▶ [AVAILABLE RECORDS]
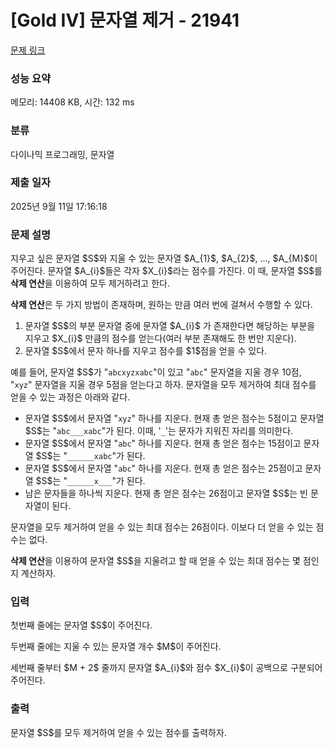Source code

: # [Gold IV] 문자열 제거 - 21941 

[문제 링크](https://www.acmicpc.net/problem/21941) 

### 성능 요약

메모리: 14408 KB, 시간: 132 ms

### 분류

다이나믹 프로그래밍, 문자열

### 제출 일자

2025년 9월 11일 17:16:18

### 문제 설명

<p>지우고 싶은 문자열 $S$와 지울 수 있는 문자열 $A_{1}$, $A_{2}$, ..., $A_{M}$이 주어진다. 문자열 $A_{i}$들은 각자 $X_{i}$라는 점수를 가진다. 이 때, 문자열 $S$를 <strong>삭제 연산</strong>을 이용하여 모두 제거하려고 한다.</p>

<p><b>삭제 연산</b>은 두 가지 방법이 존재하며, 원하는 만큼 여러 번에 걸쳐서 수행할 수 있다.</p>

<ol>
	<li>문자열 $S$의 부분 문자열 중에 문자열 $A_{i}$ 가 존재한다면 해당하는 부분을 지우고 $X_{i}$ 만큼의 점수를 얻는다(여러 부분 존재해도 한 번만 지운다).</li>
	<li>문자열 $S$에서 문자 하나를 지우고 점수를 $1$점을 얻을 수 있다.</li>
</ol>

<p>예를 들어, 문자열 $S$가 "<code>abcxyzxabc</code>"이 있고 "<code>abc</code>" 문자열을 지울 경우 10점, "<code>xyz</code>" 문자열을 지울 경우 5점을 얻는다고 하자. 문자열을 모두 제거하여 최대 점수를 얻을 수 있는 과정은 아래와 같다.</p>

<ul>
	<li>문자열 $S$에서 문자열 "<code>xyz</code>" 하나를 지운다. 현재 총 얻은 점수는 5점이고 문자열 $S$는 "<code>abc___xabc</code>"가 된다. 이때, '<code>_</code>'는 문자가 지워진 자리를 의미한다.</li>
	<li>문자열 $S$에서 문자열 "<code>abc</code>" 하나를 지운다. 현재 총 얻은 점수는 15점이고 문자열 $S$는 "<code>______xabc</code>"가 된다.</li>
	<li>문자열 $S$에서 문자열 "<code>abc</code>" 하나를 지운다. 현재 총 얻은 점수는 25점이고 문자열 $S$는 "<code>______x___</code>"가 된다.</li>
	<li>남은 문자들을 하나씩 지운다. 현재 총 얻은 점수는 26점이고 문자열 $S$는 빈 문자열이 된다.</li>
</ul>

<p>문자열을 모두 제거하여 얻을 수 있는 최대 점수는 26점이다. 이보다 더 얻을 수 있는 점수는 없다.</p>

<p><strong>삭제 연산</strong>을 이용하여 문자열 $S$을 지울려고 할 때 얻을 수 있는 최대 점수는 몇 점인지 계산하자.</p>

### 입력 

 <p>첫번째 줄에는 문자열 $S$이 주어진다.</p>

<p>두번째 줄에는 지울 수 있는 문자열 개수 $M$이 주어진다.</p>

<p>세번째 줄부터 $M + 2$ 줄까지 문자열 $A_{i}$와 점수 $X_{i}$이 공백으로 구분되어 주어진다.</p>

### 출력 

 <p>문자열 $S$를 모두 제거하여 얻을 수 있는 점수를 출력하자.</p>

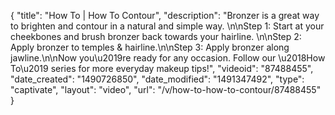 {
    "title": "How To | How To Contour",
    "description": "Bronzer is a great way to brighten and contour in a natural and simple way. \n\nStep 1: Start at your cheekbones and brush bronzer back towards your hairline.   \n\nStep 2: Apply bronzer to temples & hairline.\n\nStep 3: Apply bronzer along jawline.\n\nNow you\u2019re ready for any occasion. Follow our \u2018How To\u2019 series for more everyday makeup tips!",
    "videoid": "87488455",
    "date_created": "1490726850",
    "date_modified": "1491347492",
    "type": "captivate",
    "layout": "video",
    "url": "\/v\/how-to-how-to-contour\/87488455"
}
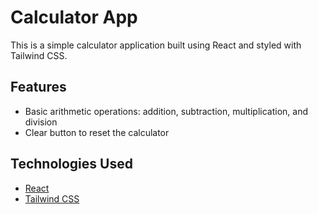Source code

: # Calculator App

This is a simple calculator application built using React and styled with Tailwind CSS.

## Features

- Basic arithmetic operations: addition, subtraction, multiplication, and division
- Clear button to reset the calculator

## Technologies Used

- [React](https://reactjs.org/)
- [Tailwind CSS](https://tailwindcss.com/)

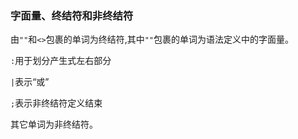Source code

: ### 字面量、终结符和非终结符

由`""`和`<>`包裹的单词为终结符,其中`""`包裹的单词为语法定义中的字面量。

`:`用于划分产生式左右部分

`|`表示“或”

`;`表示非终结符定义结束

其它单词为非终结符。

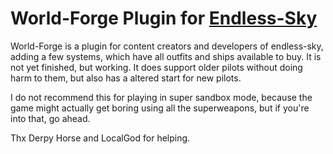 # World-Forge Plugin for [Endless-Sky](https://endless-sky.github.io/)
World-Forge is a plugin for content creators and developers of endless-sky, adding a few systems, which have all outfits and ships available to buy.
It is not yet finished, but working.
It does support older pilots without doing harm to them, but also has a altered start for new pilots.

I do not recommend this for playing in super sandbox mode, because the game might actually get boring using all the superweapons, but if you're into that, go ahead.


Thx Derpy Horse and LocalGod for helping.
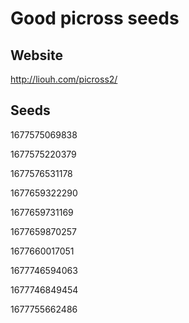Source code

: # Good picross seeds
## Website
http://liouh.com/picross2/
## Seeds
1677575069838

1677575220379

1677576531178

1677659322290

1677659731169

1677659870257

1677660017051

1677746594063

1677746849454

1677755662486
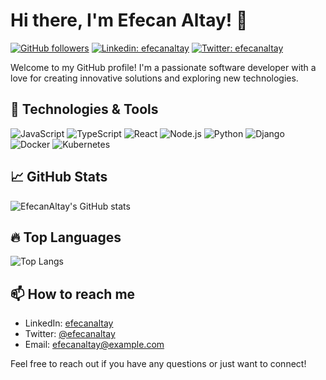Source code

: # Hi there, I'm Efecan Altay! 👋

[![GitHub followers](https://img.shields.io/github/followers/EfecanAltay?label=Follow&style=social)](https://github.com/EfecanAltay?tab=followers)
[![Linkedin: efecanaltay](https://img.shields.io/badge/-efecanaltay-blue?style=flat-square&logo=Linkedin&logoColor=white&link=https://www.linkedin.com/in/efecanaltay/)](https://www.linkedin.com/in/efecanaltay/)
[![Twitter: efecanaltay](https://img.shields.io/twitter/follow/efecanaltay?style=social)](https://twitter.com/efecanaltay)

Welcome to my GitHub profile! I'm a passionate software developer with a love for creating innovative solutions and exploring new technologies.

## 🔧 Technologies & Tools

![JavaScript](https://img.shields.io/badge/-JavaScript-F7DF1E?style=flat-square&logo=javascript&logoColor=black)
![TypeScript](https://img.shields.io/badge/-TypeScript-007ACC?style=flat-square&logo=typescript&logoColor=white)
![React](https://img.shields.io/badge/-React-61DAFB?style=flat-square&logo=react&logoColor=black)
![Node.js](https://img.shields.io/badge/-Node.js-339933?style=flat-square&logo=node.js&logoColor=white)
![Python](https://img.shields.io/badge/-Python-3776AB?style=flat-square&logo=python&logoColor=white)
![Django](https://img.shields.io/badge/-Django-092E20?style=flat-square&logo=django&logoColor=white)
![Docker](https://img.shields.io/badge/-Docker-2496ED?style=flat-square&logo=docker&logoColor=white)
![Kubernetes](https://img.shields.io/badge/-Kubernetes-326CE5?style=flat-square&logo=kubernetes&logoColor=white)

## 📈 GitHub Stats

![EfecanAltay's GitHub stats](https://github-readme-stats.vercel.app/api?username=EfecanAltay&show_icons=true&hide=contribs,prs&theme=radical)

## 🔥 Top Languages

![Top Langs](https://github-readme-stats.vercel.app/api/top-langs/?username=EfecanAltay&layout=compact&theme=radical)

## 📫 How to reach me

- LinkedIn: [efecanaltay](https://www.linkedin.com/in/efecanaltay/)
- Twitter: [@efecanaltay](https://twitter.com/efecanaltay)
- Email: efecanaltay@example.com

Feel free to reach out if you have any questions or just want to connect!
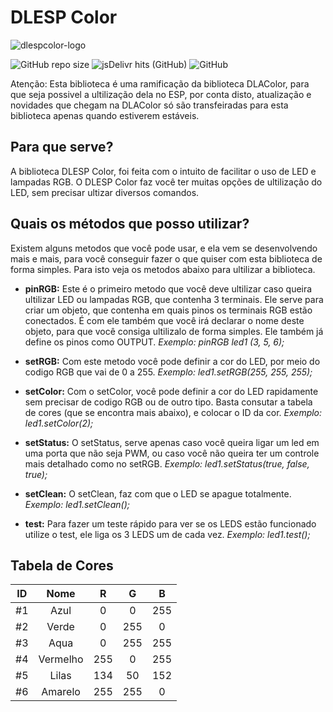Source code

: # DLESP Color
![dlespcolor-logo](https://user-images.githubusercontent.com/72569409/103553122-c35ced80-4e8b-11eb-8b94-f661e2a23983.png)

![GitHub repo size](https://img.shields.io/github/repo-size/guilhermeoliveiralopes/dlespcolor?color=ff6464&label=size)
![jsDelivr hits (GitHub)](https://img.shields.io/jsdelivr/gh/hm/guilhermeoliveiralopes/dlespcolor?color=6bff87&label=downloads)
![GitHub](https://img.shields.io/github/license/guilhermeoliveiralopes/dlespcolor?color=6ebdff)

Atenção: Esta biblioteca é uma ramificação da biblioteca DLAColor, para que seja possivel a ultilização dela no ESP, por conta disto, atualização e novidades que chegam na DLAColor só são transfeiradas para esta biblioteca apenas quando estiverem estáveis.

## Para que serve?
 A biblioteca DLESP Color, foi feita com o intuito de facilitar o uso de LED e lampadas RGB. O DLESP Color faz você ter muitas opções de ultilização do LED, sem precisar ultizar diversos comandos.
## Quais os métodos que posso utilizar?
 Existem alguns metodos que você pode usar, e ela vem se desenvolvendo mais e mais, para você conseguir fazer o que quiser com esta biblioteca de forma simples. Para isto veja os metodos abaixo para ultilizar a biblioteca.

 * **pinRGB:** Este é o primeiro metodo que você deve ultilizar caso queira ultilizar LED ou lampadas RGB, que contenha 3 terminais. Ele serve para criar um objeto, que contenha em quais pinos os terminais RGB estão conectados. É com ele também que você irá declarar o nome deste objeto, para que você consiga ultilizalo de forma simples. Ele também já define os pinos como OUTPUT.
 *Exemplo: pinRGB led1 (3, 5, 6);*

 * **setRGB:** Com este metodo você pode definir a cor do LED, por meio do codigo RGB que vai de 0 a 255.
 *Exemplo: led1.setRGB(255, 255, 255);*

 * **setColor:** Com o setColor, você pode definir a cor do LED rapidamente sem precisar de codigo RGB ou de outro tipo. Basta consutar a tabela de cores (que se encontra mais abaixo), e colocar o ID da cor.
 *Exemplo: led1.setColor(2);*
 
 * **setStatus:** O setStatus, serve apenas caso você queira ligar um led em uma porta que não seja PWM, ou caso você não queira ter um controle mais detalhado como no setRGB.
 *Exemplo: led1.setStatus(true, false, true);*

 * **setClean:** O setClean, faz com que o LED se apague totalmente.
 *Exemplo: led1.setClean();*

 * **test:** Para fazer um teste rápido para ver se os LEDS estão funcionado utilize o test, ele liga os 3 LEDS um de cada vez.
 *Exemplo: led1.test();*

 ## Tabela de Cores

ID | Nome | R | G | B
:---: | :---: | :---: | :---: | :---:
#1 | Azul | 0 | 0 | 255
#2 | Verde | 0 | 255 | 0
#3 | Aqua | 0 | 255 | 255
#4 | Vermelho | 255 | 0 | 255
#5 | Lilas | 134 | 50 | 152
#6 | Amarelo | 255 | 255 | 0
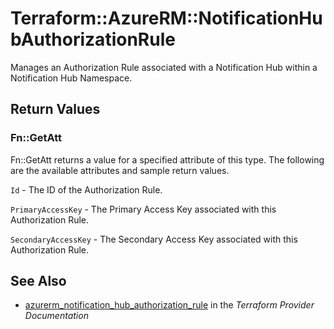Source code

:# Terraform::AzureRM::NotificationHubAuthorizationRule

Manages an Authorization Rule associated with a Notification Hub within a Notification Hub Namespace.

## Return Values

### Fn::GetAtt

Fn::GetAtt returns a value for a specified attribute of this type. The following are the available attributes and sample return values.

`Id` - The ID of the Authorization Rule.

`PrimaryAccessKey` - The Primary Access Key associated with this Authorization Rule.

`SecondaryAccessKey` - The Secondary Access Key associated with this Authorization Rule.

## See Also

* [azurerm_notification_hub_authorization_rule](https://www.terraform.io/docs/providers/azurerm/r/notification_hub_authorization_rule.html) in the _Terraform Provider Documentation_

▶ [THE PROBLEM] Nothing but a number, please: how many lines of the listing hold the word "Tailwind"?

▶ [RESPONSE TO THE EXERCISE] 2